Com a orientação para as populações permanecerem em casa, cresce o número de violências domésticas contra mulheres e crianças - Rio de Janeiro registrou um aumento de 50% nos casos de violência contra a mulher no mês de março e início da quarentena, evidenciando a vulnerabilidade das mulheres no Brasil, país que ocupa o vergonhoso 5º lugar no ranking de feminicídio.

A COVID-19 aumentou a demanda social pela saúde pública, o SUS é ressuscitado dos planos e investimentos públicos (mesmo existindo muito investimento público no setor privado de saúde) de forma emergencial e de contingência à pandemia. A EC95 congelou os investimentos no SUS por 20 anos e apenas com a necessidade urgente este verá um valor alocado maior do que o gasto em 2019 corrigido pela inflação.

Para as políticas públicas de saúde mental, o plano é ainda mais desolador, já que cerca de 60% dos municípios do Brasil não têm um Centro de Atenção Psicossocial (CAPS), e com a EC95 nunca terão. A falta de garantias para a saúde mental faz parte de um plano assassino para o povo brasileiro, já que descuida do aumento nas taxas de suicídio, no uso danoso de álcool, de outras drogas e de todo sofrimento advindo da política neoliberal, como desemprego, falências e violência.

É necessário investir na política pública de saúde mental durante e após a pandemia para seguir a recuperação do país, que com o aumento dos transtornos mentais, que já era um responsável crescente por afastamentos do trabalho antes da COVID-19, teremos ainda mais diagnósticos pela CID-F, que é relacionada aos transtornos mentais e saúde mental, sendo necessária a reabilitação dessas pessoas.

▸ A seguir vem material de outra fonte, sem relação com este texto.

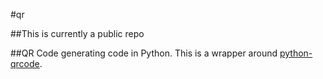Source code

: #qr


##This is currently a public repo

##QR Code generating code in Python.
This is a wrapper around [python-qrcode](https://github.com/lincolnloop/python-qrcode).
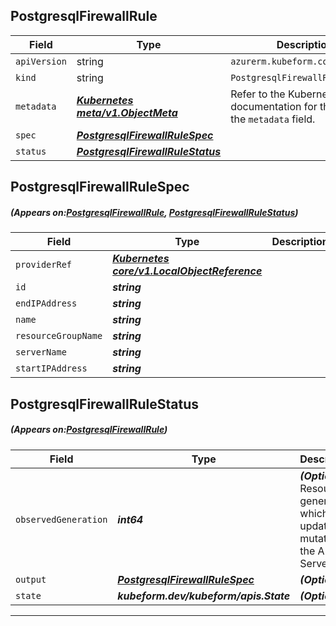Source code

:## PostgresqlFirewallRule
| Field | Type | Description |
| ------ | ----- | ----------- |
| `apiVersion` | string | `azurerm.kubeform.com/v1alpha1` |
|    `kind` | string | `PostgresqlFirewallRule` |
| `metadata` | ***[Kubernetes meta/v1.ObjectMeta](https://kubernetes.io/docs/reference/generated/kubernetes-api/v1.13/#objectmeta-v1-meta)***|Refer to the Kubernetes API documentation for the fields of the `metadata` field.|
| `spec` | ***[PostgresqlFirewallRuleSpec](#PostgresqlFirewallRuleSpec)***||
| `status` | ***[PostgresqlFirewallRuleStatus](#PostgresqlFirewallRuleStatus)***||
## PostgresqlFirewallRuleSpec
##### (Appears on:[PostgresqlFirewallRule](#PostgresqlFirewallRule), [PostgresqlFirewallRuleStatus](#PostgresqlFirewallRuleStatus))
| Field | Type | Description |
| ------ | ----- | ----------- |
| `providerRef` | ***[Kubernetes core/v1.LocalObjectReference](https://kubernetes.io/docs/reference/generated/kubernetes-api/v1.13/#localobjectreference-v1-core)***||
| `id` | ***string***||
| `endIPAddress` | ***string***||
| `name` | ***string***||
| `resourceGroupName` | ***string***||
| `serverName` | ***string***||
| `startIPAddress` | ***string***||
## PostgresqlFirewallRuleStatus
##### (Appears on:[PostgresqlFirewallRule](#PostgresqlFirewallRule))
| Field | Type | Description |
| ------ | ----- | ----------- |
| `observedGeneration` | ***int64***| ***(Optional)*** Resource generation, which is updated on mutation by the API Server.|
| `output` | ***[PostgresqlFirewallRuleSpec](#PostgresqlFirewallRuleSpec)***| ***(Optional)*** |
| `state` | ***kubeform.dev/kubeform/apis.State***| ***(Optional)*** |
---
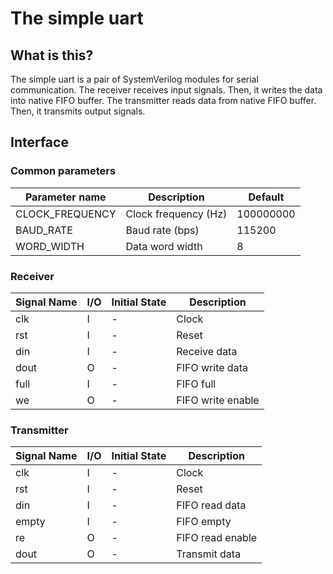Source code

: # The simple uart

## What is this?

The simple uart is a pair of SystemVerilog modules for serial communication.
The receiver receives input signals. Then, it writes the data into native FIFO buffer.
The transmitter reads data from native FIFO buffer. Then, it transmits output signals.

## Interface

### Common parameters

| Parameter name  | Description          |  Default  |
| --------------- | -------------------- | --------- |
| CLOCK_FREQUENCY | Clock frequency (Hz) | 100000000 |
| BAUD_RATE       | Baud rate (bps)      |  115200   |
| WORD_WIDTH      | Data word width      |     8     |

### Receiver

| Signal Name | I/O | Initial State | Description       |
| ----------- | --- | ------------- | ----------------- |
|     clk     |  I  |       -       | Clock             |
|     rst     |  I  |       -       | Reset             |
|     din     |  I  |       -       | Receive data      |
|     dout    |  O  |       -       | FIFO write data   |
|     full    |  I  |       -       | FIFO full         |
|     we      |  O  |       -       | FIFO write enable |

### Transmitter

| Signal Name | I/O | Initial State | Description       |
| ----------- | --- | ------------- | ----------------- |
|     clk     |  I  |       -       | Clock             |
|     rst     |  I  |       -       | Reset             |
|     din     |  I  |       -       | FIFO read data    |
|    empty    |  I  |       -       | FIFO empty        |
|     re      |  O  |       -       | FIFO read enable  |
|     dout    |  O  |       -       | Transmit data     |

O indicador DALY (disability adjusted life years) apontou que os transtornos mentais correspondem a 9,5% dos anos vividos com incapacidade em 2015 no Brasil.

Recuperar a economia só será possível se recuperarmos as pessoas! É imprescindível retomar os princípios do SUS: universalização, equidade e integralidade para sair da crise provocada pela pandemia. Precisamos de trabalhadores e trabalhadoras na resposta, de EPIs que garantam a segurança destes, de respiradores, de leitos e de garantias mínimas de sobrevivência para todo o povo.

O novo coronavírus ataca os sistemas de saúde, sobretudo, porque escancara as vulnerabilidades psicossociais que a sociedade capitalista constrói, não há espaço para ideologia neoliberal, para meritocracia ou qualquer medida individual baseada no lucro!

Contudo, e fundamentalmente, precisamos que a recuperação seja completa, precisamos de um pulmão com a sua funcionalidade preservada, mas precisamos também resgatar nossa esperança! É preciso que o “estado de nervo” das pessoas esteja abastecido de solidariedade, de aprendizados coletivos sobre a capacidade humana de sobreviver e reconstruir novas possibilidades de viver baseadas no bem comum e na nossa coletividade!